悪性疾患の患者さんで治癒しない場合、ギアチェンジが必要となるときが来ます。

ギアチェンジとは何かご存じですか?

今まで行ってきたがんに対する積極的な治療(手術や抗癌剤や放射線治療などの根本からがんを治す治療)をやめて、緩和医療のみへと移行する事です。
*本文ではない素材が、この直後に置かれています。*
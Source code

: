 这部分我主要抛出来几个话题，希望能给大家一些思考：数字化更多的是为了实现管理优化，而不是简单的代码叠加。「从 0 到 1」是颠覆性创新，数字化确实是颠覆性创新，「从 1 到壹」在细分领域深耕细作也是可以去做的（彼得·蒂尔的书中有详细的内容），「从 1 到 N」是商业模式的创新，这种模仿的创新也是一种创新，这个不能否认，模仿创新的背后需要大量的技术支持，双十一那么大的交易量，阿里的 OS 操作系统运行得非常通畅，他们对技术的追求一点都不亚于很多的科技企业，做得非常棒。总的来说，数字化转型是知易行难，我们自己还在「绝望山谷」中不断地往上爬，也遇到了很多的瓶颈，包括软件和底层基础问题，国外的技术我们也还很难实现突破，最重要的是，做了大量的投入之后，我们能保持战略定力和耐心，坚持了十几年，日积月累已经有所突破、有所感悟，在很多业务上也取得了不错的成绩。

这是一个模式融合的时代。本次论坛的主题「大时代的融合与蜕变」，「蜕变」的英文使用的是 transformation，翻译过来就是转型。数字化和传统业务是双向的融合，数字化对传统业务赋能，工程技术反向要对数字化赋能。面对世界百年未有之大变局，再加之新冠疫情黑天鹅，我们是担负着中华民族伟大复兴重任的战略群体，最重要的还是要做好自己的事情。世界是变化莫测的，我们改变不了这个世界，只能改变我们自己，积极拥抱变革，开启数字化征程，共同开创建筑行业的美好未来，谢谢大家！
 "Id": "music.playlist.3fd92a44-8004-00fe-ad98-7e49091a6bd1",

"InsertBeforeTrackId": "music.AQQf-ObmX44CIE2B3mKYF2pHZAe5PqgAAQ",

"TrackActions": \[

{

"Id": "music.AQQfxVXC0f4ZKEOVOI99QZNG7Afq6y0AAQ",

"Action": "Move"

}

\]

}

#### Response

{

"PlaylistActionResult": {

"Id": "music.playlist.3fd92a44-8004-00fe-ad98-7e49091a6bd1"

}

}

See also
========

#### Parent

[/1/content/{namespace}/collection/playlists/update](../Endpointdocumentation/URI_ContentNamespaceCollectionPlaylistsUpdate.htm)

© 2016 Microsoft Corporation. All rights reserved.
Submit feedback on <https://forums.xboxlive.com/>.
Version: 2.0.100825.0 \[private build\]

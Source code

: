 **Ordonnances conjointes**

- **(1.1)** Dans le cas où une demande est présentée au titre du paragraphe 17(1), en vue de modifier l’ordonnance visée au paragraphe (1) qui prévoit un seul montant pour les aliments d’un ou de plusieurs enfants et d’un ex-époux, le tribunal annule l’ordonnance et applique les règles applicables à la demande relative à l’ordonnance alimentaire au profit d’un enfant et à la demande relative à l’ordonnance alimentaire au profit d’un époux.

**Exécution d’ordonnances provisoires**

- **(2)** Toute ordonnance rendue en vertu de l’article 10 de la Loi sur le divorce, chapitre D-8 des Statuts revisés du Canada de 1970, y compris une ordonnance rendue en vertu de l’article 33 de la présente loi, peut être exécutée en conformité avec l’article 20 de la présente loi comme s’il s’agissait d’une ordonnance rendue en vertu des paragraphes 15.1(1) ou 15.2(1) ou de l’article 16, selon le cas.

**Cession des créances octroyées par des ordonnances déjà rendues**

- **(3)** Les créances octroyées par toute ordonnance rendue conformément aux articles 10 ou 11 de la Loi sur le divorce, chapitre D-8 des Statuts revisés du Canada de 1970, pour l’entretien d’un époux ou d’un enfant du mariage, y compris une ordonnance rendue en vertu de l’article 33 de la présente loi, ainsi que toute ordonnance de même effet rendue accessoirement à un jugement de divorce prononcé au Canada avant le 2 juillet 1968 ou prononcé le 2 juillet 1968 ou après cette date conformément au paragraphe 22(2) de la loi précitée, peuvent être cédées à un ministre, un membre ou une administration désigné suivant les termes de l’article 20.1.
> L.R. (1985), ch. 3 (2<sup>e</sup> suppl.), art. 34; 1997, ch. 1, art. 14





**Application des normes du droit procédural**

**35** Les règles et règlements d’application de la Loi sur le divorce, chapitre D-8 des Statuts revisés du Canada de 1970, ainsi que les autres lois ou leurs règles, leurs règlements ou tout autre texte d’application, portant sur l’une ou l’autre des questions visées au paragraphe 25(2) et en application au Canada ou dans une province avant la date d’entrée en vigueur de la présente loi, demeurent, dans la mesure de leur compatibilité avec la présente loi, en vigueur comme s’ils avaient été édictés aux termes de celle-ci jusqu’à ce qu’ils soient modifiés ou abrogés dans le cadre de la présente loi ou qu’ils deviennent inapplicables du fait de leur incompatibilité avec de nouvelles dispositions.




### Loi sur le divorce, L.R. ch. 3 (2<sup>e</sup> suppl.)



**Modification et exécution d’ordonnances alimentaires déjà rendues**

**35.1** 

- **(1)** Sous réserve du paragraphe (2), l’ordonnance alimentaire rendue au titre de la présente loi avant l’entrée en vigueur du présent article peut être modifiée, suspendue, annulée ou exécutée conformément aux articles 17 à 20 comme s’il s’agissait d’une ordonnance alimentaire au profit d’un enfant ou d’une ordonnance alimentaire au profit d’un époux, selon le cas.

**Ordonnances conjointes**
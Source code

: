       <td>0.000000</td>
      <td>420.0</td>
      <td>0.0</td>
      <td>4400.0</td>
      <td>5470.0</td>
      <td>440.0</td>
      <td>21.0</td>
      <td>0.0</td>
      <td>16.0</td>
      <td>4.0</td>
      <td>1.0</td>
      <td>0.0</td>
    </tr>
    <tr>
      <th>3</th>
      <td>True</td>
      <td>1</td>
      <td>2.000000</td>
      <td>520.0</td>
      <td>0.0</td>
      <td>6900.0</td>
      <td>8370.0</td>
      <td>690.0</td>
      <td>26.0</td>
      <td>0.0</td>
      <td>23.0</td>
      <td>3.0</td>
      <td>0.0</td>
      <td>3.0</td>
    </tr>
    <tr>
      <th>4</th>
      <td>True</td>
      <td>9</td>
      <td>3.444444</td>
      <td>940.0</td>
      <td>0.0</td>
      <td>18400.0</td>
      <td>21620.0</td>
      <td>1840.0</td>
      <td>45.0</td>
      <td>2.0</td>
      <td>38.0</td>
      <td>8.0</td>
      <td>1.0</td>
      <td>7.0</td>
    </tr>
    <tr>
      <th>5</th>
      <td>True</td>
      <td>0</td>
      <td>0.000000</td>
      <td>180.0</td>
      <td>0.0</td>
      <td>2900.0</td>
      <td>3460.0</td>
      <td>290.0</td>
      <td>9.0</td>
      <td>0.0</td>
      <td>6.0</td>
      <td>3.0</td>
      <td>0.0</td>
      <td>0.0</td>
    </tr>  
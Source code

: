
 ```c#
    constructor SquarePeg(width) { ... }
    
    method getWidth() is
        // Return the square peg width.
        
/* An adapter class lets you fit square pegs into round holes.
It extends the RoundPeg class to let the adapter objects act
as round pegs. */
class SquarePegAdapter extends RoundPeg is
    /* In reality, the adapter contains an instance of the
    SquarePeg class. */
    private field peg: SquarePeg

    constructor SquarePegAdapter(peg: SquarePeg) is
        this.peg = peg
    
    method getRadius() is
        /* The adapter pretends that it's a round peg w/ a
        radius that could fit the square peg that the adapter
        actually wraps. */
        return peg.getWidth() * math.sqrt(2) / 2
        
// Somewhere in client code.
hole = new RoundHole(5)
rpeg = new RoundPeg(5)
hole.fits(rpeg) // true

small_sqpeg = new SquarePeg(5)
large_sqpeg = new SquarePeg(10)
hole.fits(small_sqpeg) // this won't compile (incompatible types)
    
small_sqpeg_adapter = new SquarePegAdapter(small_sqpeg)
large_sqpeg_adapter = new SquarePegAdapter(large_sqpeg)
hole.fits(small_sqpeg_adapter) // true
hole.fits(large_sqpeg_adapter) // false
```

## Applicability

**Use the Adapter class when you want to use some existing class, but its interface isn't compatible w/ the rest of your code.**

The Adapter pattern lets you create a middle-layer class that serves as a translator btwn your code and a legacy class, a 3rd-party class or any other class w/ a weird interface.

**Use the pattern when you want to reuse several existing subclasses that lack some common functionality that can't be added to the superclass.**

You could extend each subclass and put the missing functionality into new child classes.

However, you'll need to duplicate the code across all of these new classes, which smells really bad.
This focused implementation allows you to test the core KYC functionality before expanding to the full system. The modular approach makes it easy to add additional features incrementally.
患者さん本人、家族そして、主治医にとっても非常につらい事です。

昔は、本人に病名を伝える事が出来なくてニセの病名(肺癌であれば肺化膿症や肺真菌症、放っておいたらがんになるとか)で抗癌剤治療をしている時代がありました。(私の研修医時代が最期ぐらいでないでしょうか。)
そして、今では悪性腫瘍も病名を告知する事が日本でも一般的となりました。

今は、ギアチェンジをどううまく伝えるかが問題になるのではないでしょうか?つらいけど、必要な事なんです。

ギアチェンジを伝えないとどうなるか?
患者さんはもちろん、積極的な抗癌剤治療などを希望される事が多いです。
希望されても治療効果による延命のメリットよりも副作用によるデメリットの方が大きいと考えられるのでギアチェンジが必要なのです。

きっちりと伝えないと医師としては、少量の効くはずもない量の抗癌剤治療(もちろん、副作用もほどんど起こらない。)を使う場合もあります。

そんな治療にどんな意味があるのでしょうか?
無駄な事だと思いませんか?
そんな治療するくらいならもっと有意義に時間を過ごした方がいいんじゃないでしょうか?

本当は、実際に患者さんに伝える時の話しを書こうと思い書き始めました。しかし、難しすぎて全然すすみませんでした。

また、書けるように成長しましたら綴りたいと思います。